• _Task objective_
The data below holds a line containing "For every $s" and a line containing "E$ where $P$"; please quote exactly those two lines and every line between them, and nothing else.

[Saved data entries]
--- START ---

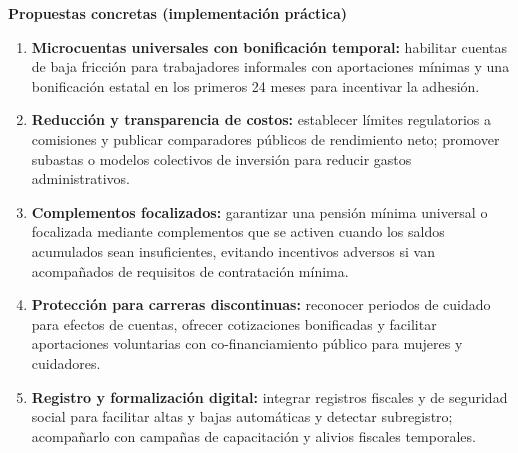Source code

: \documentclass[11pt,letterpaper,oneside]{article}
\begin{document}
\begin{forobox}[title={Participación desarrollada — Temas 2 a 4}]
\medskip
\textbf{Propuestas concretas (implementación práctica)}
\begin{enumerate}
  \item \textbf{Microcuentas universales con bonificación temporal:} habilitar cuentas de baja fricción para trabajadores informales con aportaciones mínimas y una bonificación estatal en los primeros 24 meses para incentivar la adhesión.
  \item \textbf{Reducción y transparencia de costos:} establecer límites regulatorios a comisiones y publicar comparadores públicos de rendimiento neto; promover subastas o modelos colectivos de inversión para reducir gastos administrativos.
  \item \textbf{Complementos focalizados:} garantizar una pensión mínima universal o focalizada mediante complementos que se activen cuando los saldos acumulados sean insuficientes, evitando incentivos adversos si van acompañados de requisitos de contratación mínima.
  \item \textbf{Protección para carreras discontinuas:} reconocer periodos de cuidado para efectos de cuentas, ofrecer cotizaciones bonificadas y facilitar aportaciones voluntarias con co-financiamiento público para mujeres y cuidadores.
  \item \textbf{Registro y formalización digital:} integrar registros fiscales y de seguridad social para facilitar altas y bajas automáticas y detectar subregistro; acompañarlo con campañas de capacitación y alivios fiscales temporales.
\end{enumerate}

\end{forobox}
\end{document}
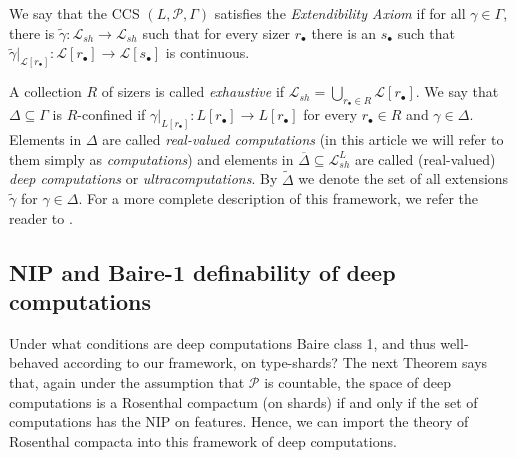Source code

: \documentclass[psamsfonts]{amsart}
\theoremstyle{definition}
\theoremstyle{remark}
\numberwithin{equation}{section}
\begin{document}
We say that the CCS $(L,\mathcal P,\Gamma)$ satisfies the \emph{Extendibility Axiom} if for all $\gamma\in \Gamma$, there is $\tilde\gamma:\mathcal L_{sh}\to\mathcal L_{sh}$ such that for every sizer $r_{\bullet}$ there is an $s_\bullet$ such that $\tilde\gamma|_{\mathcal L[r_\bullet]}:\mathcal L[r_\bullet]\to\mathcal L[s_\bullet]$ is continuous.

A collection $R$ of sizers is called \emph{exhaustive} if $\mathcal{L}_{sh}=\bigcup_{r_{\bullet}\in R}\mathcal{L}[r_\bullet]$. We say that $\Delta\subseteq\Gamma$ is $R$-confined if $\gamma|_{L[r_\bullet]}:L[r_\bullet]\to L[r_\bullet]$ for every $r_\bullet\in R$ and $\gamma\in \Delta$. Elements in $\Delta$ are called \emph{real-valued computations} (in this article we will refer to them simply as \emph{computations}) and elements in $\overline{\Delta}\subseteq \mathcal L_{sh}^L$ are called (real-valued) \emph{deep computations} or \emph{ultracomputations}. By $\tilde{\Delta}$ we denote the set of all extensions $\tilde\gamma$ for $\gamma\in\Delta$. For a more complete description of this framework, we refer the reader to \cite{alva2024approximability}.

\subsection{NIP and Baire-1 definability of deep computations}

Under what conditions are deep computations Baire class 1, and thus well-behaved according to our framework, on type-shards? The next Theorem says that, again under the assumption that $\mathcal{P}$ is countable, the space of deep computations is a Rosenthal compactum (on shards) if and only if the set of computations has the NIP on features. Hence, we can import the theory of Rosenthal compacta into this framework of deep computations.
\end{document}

--- END ---
--- START ---

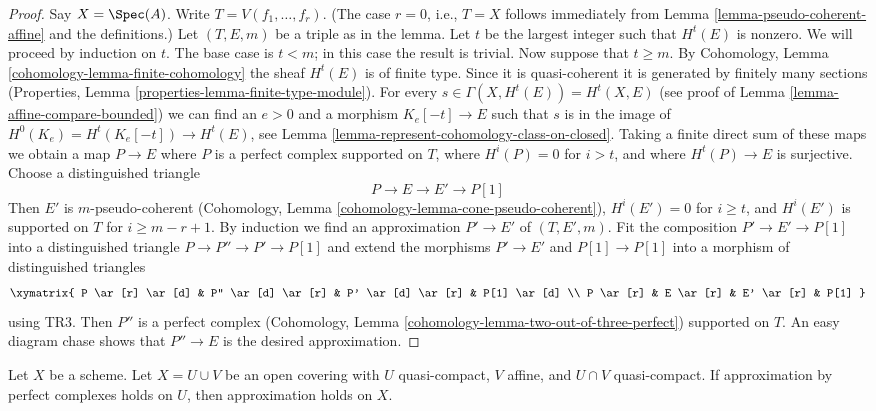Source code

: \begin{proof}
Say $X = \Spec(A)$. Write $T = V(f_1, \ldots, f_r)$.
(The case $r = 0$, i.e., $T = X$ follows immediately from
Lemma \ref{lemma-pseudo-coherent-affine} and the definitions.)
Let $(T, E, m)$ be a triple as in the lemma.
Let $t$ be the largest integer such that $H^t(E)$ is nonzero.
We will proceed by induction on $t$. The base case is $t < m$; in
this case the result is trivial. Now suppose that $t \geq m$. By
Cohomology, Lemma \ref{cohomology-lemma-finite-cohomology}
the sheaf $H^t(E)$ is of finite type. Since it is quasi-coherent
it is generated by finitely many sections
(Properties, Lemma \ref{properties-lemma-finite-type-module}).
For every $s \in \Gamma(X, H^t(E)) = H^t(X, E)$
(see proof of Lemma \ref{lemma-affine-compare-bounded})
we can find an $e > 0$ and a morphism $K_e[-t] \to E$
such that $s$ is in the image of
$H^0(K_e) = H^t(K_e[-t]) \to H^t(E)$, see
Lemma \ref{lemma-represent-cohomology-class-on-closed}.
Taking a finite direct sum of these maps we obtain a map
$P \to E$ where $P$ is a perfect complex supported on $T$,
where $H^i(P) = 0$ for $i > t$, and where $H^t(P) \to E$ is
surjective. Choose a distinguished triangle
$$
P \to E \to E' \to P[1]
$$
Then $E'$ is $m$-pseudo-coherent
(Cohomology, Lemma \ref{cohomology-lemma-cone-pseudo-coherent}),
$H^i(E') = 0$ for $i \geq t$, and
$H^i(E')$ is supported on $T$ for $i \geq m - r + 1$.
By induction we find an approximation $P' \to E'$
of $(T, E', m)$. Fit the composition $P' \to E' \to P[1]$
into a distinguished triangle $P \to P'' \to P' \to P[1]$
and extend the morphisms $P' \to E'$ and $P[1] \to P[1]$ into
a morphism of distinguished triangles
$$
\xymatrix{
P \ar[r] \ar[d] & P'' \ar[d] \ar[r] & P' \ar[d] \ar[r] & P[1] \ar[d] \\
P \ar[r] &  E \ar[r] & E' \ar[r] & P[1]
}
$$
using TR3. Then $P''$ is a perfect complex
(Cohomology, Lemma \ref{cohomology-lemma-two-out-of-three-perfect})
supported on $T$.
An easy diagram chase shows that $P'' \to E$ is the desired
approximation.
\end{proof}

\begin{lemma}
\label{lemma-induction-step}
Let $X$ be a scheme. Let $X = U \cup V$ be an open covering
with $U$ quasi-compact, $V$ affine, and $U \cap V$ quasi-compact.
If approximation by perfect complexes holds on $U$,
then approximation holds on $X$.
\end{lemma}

--- END ---

• _Reply to the task_
For every $s \in \Gamma(X, H^t(E)) = H^t(X, E)$
(see proof of Lemma \ref{lemma-affine-compare-bounded})
we can find an $e > 0$ and a morphism $K_e[-t] \to E$
such that $s$ is in the image of
$H^0(K_e) = H^t(K_e[-t]) \to H^t(E)$, see
Lemma \ref{lemma-represent-cohomology-class-on-closed}.
Taking a finite direct sum of these maps we obtain a map
$P \to E$ where $P$ is a perfect complex supported on $T$,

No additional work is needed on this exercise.